Step 1: Add Your Domain to Cloudflare

  1. Log in to https://dash.cloudflare.com

  2. Click “Add a Site

  3. Enter your domain (e.g., mydomain.com.np)

  4. Select the Free plan

  5. Let Cloudflare scan existing DNS records

  6. Proceed to the next step (you’ll add your EC2 IP next)
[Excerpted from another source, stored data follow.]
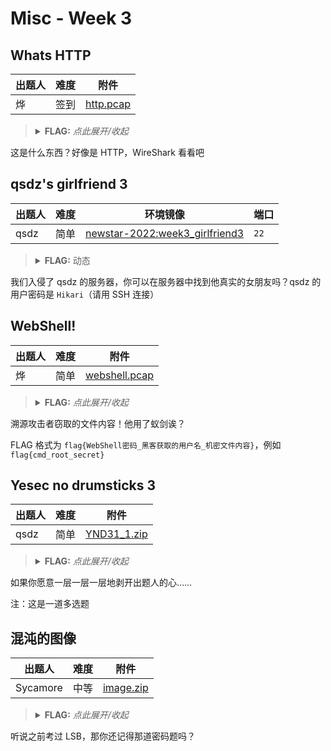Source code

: # Misc - Week 3

## Whats HTTP

| 出题人 | 难度 | 附件 |
|--------|------|------|
| 烨     | 签到 | [http.pcap](https://github.com/project-newstar/newstar-ctf-2022/releases/download/attachment-week3/http.pcap) |

> <details><summary><strong>FLAG:</strong> <i>点此展开/收起</i></summary>
> <code>flag{4f33649d030c6778426971b54dd72ece}</code>
> </details>

这是什么东西？好像是 HTTP，WireShark 看看吧

## qsdz's girlfriend 3

| 出题人 | 难度 | 环境镜像 | 端口 |
|--------|------|----------|------|
| qsdz   | 简单 | [newstar-2022:week3_girlfriend3](https://hub.docker.com/r/openctf/newstar-2022/tags?name=week3_girlfriend3) | `22` |

> <details><summary><strong>FLAG:</strong> 动态</summary>
> </details >

我们入侵了 qsdz 的服务器，你可以在服务器中找到他真实的女朋友吗？qsdz 的用户密码是 `Hikari`（请用 SSH 连接）

## WebShell!

| 出题人 | 难度 | 附件 |
|--------|------|------|
| 烨     | 简单 | [webshell.pcap](https://github.com/project-newstar/newstar-ctf-2022/releases/download/attachment-week3/webshell.pcap) |

> <details><summary><strong>FLAG:</strong> <i>点此展开/收起</i></summary>
> <code>flag{n3wst4r_www-data_Y0UAr3G00D}</code>
> </details>

溯源攻击者窃取的文件内容！他用了蚁剑诶？

FLAG 格式为 `flag{WebShell密码_黑客获取的用户名_机密文件内容}`，例如 `flag{cmd_root_secret}`

## Yesec no drumsticks 3

| 出题人 | 难度 | 附件 |
|--------|------|------|
| qsdz   | 简单 | [YND31_1.zip](https://github.com/project-newstar/newstar-ctf-2022/releases/download/attachment-week3/YND31_1.zip) |

> <details><summary><strong>FLAG:</strong> <i>点此展开/收起</i></summary>
> <code>flag{I_r3ally_Want_tO_be_1I1I1}</code>
> </details>

如果你愿意一层一层一层地剥开出题人的心……

注：这是一道多选题

## 混沌的图像

| 出题人   | 难度 | 附件 |
|----------|------|------|
| Sycamore | 中等 | [image.zip](https://github.com/project-newstar/newstar-ctf-2022/releases/download/attachment-week3/image.zip) |

> <details><summary><strong>FLAG:</strong> <i>点此展开/收起</i></summary>
> <code>flag{easy_chaos_encrypt!!!_776e6d30}</code>
> </details>

听说之前考过 LSB，那你还记得那道密码题吗？
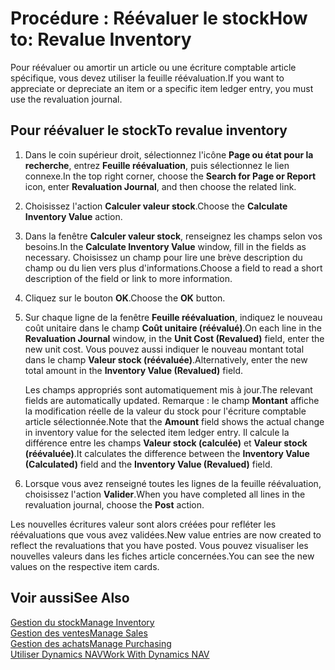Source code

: <properties
                pageTitle="Procédure : Réévaluer le stock | Dynamics NAV"
                description="Décrit comment réévaluer ou amortir la valeur d'un ou de plusieurs articles dans le stock en validant leur valeur calculée courante."
                services="project-madeira"
                documentationCenter=""
                authors="SorenGP"
/>
<tags
    ms.service="project-madeira"
    ms.topic="article"
    ms.devlang="na"
    ms.tgt_pltfrm="na"
    ms.workload="na"
    ms.date="11/07/2016"
    ms.author="SorenGP" />


# <a name="how-to-revalue-inventory"></a><span data-ttu-id="96efe-103">Procédure : Réévaluer le stock</span><span class="sxs-lookup"><span data-stu-id="96efe-103">How to: Revalue Inventory</span></span>   
<span data-ttu-id="96efe-104">Pour réévaluer ou amortir un article ou une écriture comptable article spécifique, vous devez utiliser la feuille réévaluation.</span><span class="sxs-lookup"><span data-stu-id="96efe-104">If you want to appreciate or depreciate an item or a specific item ledger entry, you must use the revaluation journal.</span></span>

## <a name="to-revalue-inventory"></a><span data-ttu-id="96efe-105">Pour réévaluer le stock</span><span class="sxs-lookup"><span data-stu-id="96efe-105">To revalue inventory</span></span>
1. <span data-ttu-id="96efe-106">Dans le coin supérieur droit, sélectionnez l'icône **Page ou état pour la recherche**, entrez **Feuille réévaluation**, puis sélectionnez le lien connexe.</span><span class="sxs-lookup"><span data-stu-id="96efe-106">In the top right corner, choose the **Search for Page or Report** icon, enter **Revaluation Journal**, and then choose the related link.</span></span>
2. <span data-ttu-id="96efe-107">Choisissez l'action **Calculer valeur stock**.</span><span class="sxs-lookup"><span data-stu-id="96efe-107">Choose the **Calculate Inventory Value** action.</span></span>
3. <span data-ttu-id="96efe-108">Dans la fenêtre **Calculer valeur stock**, renseignez les champs selon vos besoins.</span><span class="sxs-lookup"><span data-stu-id="96efe-108">In the **Calculate Inventory Value** window, fill in the fields as necessary.</span></span> <span data-ttu-id="96efe-109">Choisissez un champ pour lire une brève description du champ ou du lien vers plus d'informations.</span><span class="sxs-lookup"><span data-stu-id="96efe-109">Choose a field to read a short description of the field or link to more information.</span></span>
4. <span data-ttu-id="96efe-110">Cliquez sur le bouton **OK**.</span><span class="sxs-lookup"><span data-stu-id="96efe-110">Choose the **OK** button.</span></span>
5. <span data-ttu-id="96efe-111">Sur chaque ligne de la fenêtre **Feuille réévaluation**, indiquez le nouveau coût unitaire dans le champ **Coût unitaire (réévalué)**.</span><span class="sxs-lookup"><span data-stu-id="96efe-111">On each line in the **Revaluation Journal** window, in the **Unit Cost (Revalued)** field, enter the new unit cost.</span></span> <span data-ttu-id="96efe-112">Vous pouvez aussi indiquer le nouveau montant total dans le champ **Valeur stock (réévaluée)**.</span><span class="sxs-lookup"><span data-stu-id="96efe-112">Alternatively, enter the new total amount in the **Inventory Value (Revalued)** field.</span></span>

    <span data-ttu-id="96efe-113">Les champs appropriés sont automatiquement mis à jour.</span><span class="sxs-lookup"><span data-stu-id="96efe-113">The relevant fields are automatically updated.</span></span> <span data-ttu-id="96efe-114">Remarque : le champ **Montant** affiche la modification réelle de la valeur du stock pour l'écriture comptable article sélectionnée.</span><span class="sxs-lookup"><span data-stu-id="96efe-114">Note that the **Amount** field shows the actual change in inventory value for the selected item ledger entry.</span></span> <span data-ttu-id="96efe-115">Il calcule la différence entre les champs **Valeur stock (calculée)** et **Valeur stock (réévaluée)**.</span><span class="sxs-lookup"><span data-stu-id="96efe-115">It calculates the difference between the **Inventory Value (Calculated)** field and the **Inventory Value (Revalued)** field.</span></span>

6. <span data-ttu-id="96efe-116">Lorsque vous avez renseigné toutes les lignes de la feuille réévaluation, choisissez l'action **Valider**.</span><span class="sxs-lookup"><span data-stu-id="96efe-116">When you have completed all lines in the revaluation journal, choose the **Post** action.</span></span>

<span data-ttu-id="96efe-117">Les nouvelles écritures valeur sont alors créées pour refléter les réévaluations que vous avez validées.</span><span class="sxs-lookup"><span data-stu-id="96efe-117">New value entries are now created to reflect the revaluations that you have posted.</span></span> <span data-ttu-id="96efe-118">Vous pouvez visualiser les nouvelles valeurs dans les fiches article concernées.</span><span class="sxs-lookup"><span data-stu-id="96efe-118">You can see the new values on the respective item cards.</span></span>

## <a name="see-also"></a><span data-ttu-id="96efe-119">Voir aussi</span><span class="sxs-lookup"><span data-stu-id="96efe-119">See Also</span></span>
[<span data-ttu-id="96efe-120">Gestion du stock</span><span class="sxs-lookup"><span data-stu-id="96efe-120">Manage Inventory</span></span>](inventory-manage-inventory.md)  
[<span data-ttu-id="96efe-121">Gestion des ventes</span><span class="sxs-lookup"><span data-stu-id="96efe-121">Manage Sales</span></span>](sales-manage-sales.md)  
[<span data-ttu-id="96efe-122">Gestion des achats</span><span class="sxs-lookup"><span data-stu-id="96efe-122">Manage Purchasing</span></span>](purchasing-manage-purchasing.md)  
[<span data-ttu-id="96efe-123">Utiliser Dynamics NAV</span><span class="sxs-lookup"><span data-stu-id="96efe-123">Work With Dynamics NAV</span></span>](ui-work-product.md)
Step 2: Point DNS to Your EC2 IP

  1. Go to the DNS tab inside your Cloudflare dashboard

  2. Add the following A records:

     Type: A
     Name: @
     IPv4 Address: <your EC2 public IP>
     Proxy: ON (orange cloud) or OFF if needed
    

    Optional (for www):

     Type: A
     Name: www
     IPv4 Address: <same EC2 IP>
     Proxy: ON
    
  3. Click Save

Step 3: Set Cloudflare as Primary & Secondary DNS in Your Domain Provider

Cloudflare gives you two nameservers, for example:

NameServer 1: clark.ns.cloudflare.com  
NameServer 2: emma.ns.cloudflare.com 

You must copy these and go to your domain registrar (like Namecheap, GoDaddy, etc.):

Example: On register.com.np

  1. Visit: https://register.com.np

  2. Log in with your account

  3. Go to the “Domain List”

  4. Click your domain name (e.g. mydomain.com.np)

  5. Scroll to the section called Nameservers

  6. Replace existing nameservers with:

     Primary Nameserver: clark.ns.cloudflare.com
     Secondary Nameserver: emma.ns.cloudflare.com
    
  7. Click Update Nameservers

Note:

  1. It may take a few minutes to hours for DNS to propagate (~1–24 hrs ⏳)
  2. please ensure our domain is already approved and active in the .np system.

Step 4: Enable Free SSL (HTTPS) on Cloudflare

Once DNS is active and orange cloud is on (proxy enabled), you can enable SSL:

  1. Go to Cloudflare dashboard → SSL/TLS tab

  2. Set SSL Mode to:

    1. Flexible → if your EC2 has no SSL certificate

    2. Full or Full (Strict) → if your EC2 has a valid certificate

Note:

  1. If your EC2 instance does not have an SSL certificate, set SSL/TLS mode to “Flexible” in Cloudflare.
  2. If your EC2 instance has a valid SSL certificate installed, you should use “Full” or “Full (Strict)” mode for end-to-end encryption.

Conclusion

By setting up Cloudflare as our free DNS service, we gain better control, enhanced security (with SSL), and improved performance for our AWS-hosted website.

In this guide, we:

  1. Pointed nameservers from our domain registrar to Cloudflare

  2. Set up A records to our EC2 public IP

  3. Enabled SSL to secure traffic using Cloudflare.

Once everything is in place, our website becomes globally accessible and benefits from Cloudflare’s powerful edge network and security features — all at no cost.